Evidence Accumulation & Response Times

In previous work, we introduced a probabilistic formulation of the EZ drift diffusion model (EZ-DDM) that enables hyper-efficient Bayesian inference of the drift rate, boundary separation, and non-decision time parameters from binary choice and response time (RT) data. By deriving sampling distributions for the summary statistics underlying the EZ estimators, we constructed a “proxy” likelihood that can be implemented in JAGS, Stan, and PyMC. This formulation supports hierarchical Bayesian models with excellent sampling properties, allowing researchers to decompose variability in model parameters across individuals, experimental conditions, and stimuli. We now present a robust extension of the hierarchical Bayesian EZ-DDM that addresses the sensitivity of standard EZ-based estimators to contaminant RTs. The robust variant replaces the mean and variance of RTs with quartile-based statistics, while preserving the generative model structure. Simulation studies varying sample size, trial count, effect size, and contamination level show that the robust implementation matches the accuracy of the standard hierarchical EZ-DDM on clean data and remains stable under contamination, without sacrificing computational efficiency. Beyond simulations, we illustrate the potential of our robust hierarchical Bayesian EZ-DDM with two experimental datasets: a large lexical decision study and a recognition memory study with symbolic stimuli. In both cases, we model the effect of stimulus-level properties on model parameters indexing information processing, response caution, and non-decision time components, and explore how these effects vary across participants and conditions. Together, these examples demonstrate how the robust hierarchical EZ-DDM supports scalable, experiment-based inferences about cognitive processes under realistic data conditions.
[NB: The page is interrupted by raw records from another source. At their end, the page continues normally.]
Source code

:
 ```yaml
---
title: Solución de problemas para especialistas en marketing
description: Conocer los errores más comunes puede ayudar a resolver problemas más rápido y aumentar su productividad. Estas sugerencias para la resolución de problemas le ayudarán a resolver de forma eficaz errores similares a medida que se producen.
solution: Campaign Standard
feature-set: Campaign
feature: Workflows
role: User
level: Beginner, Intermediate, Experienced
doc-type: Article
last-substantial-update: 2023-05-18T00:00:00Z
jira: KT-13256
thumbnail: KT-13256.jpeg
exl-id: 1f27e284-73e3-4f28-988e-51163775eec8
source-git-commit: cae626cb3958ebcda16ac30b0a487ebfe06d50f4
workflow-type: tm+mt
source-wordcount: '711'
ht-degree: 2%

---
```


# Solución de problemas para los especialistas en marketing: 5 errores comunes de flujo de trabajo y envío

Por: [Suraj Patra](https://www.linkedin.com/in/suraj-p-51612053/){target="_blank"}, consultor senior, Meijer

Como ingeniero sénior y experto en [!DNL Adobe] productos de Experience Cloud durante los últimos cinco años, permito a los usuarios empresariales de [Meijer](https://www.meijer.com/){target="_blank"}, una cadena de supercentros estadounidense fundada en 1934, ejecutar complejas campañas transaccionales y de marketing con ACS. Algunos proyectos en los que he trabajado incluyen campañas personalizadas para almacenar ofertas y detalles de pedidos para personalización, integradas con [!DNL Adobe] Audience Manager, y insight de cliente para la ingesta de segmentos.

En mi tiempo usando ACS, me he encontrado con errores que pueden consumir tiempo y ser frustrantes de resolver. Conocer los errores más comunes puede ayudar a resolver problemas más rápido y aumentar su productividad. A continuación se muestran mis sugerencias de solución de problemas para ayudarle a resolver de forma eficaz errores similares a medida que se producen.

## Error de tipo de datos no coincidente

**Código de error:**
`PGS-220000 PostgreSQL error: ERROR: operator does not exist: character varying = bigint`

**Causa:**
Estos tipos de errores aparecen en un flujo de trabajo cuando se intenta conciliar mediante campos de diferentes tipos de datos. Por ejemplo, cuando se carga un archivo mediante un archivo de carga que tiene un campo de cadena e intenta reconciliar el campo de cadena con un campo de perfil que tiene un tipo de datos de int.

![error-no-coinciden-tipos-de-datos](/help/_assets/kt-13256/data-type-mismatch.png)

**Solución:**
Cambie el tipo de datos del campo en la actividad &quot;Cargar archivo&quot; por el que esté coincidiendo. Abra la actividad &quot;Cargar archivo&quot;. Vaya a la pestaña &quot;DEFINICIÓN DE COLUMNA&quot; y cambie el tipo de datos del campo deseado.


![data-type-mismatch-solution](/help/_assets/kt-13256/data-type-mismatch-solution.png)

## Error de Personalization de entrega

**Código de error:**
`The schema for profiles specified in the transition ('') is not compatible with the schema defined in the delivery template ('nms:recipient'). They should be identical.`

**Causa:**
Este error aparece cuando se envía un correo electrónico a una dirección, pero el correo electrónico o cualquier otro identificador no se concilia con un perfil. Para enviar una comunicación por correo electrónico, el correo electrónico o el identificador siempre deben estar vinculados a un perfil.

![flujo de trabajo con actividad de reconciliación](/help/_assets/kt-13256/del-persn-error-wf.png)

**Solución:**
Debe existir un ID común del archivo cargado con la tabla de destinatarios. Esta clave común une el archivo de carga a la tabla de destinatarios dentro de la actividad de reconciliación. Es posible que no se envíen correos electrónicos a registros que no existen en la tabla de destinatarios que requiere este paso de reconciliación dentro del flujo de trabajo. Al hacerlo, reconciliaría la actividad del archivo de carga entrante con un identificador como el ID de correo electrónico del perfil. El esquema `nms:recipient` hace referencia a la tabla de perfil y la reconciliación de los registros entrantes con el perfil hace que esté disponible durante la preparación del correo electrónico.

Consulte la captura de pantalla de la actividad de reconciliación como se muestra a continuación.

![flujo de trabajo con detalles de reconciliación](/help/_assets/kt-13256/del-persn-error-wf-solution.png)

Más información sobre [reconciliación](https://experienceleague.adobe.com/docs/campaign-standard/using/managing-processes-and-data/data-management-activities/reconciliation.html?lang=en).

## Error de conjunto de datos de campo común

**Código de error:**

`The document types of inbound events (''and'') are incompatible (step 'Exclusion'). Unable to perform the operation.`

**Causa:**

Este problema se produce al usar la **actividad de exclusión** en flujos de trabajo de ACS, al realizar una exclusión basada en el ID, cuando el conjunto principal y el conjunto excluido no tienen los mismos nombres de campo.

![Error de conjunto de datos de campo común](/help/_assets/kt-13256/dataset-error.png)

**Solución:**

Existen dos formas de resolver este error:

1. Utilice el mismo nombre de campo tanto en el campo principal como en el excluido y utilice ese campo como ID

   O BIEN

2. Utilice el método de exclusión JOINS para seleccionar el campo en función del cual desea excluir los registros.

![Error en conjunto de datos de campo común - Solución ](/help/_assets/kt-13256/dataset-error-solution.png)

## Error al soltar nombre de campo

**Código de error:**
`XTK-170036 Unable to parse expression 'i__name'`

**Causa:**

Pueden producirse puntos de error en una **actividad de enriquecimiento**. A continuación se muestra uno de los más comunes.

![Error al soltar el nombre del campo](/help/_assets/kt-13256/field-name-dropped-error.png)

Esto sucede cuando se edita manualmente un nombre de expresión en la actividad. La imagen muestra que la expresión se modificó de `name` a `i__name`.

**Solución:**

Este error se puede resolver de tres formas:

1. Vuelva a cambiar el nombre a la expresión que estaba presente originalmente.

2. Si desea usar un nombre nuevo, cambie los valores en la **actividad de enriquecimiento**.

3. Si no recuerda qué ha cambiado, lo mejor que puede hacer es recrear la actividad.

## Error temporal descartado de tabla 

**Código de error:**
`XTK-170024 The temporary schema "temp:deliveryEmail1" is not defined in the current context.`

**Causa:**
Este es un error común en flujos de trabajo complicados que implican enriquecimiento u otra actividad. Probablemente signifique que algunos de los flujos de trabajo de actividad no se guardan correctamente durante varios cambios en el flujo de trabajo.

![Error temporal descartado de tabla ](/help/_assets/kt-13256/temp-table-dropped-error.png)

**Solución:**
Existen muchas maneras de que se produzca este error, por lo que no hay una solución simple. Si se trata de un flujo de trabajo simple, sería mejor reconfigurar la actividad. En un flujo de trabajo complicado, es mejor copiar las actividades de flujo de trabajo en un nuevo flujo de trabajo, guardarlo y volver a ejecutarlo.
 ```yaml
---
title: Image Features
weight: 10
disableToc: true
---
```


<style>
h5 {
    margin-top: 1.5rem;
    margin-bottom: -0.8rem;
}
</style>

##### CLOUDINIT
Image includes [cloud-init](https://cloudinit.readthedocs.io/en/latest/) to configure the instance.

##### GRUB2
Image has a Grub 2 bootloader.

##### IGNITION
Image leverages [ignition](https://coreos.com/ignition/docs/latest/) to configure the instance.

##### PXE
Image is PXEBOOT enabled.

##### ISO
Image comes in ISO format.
This is an in-person presentation on July 18, 2026 (09:00 ~ 09:20 EDT).

An emerging approach addressing Cronbach’s (1957) experimental-correlational-psychology divide combines two components, a structural-equation model (SEM) and evidence-accumulation models (EAMs, e.g., Schmiedek et al., 2007, Ratcliff et al., 2010, Schubert et al., 2016, 2019a, 2019b, Lerche et al., 2020, Löffler et al., 2024). The aim is to use hierarchical latent structures to understand relationships among behavior in different decision tasks performed by the same individual. The first layer consists of EAMs that have been refined and validated in the experimental-psychology literature over many years based on data from simple choice tasks. The EAMs distil behavioural measures (e.g., choices and associated response-time distributions) into a small set of psychologically meaningful parameters. Further layers decompose correlations among these parameters, both within and between tasks, into individual differences in higher-order abilities and preferences. Recently, Rey-Mermet et al. (2025) applied such structural-equation evidence-accumulation models (SEEAMs) to a wide variety of tests of executive-function based on standard EAMs developed for simple-choice tasks. We focused their approach on a subset of these tests, decision-conflict (e.g., Stroop and Simon) tasks, and extended it in two ways. First, we used EAMs tailored to provide a more accurate fine-grained description of decision conflict (Heathcote et al., 2026). Second, we used seamless simultaneous fitting of EAM and SEM components to address overconfidence and attenuation in previous SEEAMs caused by two-stage estimation (i.e., first fitting EAMs then feeding the resulting parameter estimates into a SEM). We applied these innovations to simple choice and conflict task data from Eisenberg et al. (2019) and report the degree to which a range of latent constructs—including simple decision ability, conflict-resolution ability, and response-caution preferences—are task general.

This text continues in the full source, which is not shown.